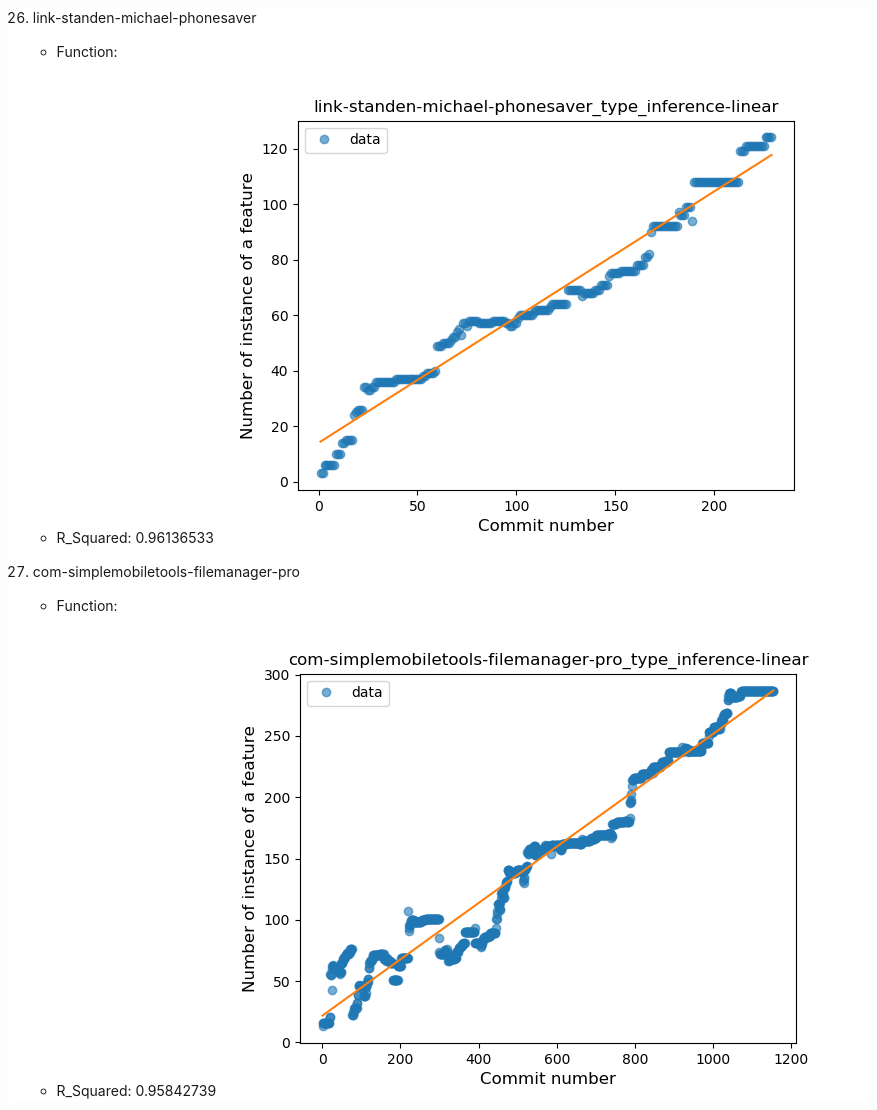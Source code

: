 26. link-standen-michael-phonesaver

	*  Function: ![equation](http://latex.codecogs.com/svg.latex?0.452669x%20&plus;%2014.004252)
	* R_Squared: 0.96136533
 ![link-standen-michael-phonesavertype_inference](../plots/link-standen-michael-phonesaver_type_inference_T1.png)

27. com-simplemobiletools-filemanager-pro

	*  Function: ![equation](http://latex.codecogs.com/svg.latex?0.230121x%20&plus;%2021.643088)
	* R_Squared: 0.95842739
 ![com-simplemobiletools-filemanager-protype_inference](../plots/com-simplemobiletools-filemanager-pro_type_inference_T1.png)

PROBLEM TO WORK ON:
Starting from the data above, filter for lines with "filemanager" and copy each one.

RESULT OF THE EXERCISE:
27. com-simplemobiletools-filemanager-pro
 ![com-simplemobiletools-filemanager-protype_inference](../plots/com-simplemobiletools-filemanager-pro_type_inference_T1.png)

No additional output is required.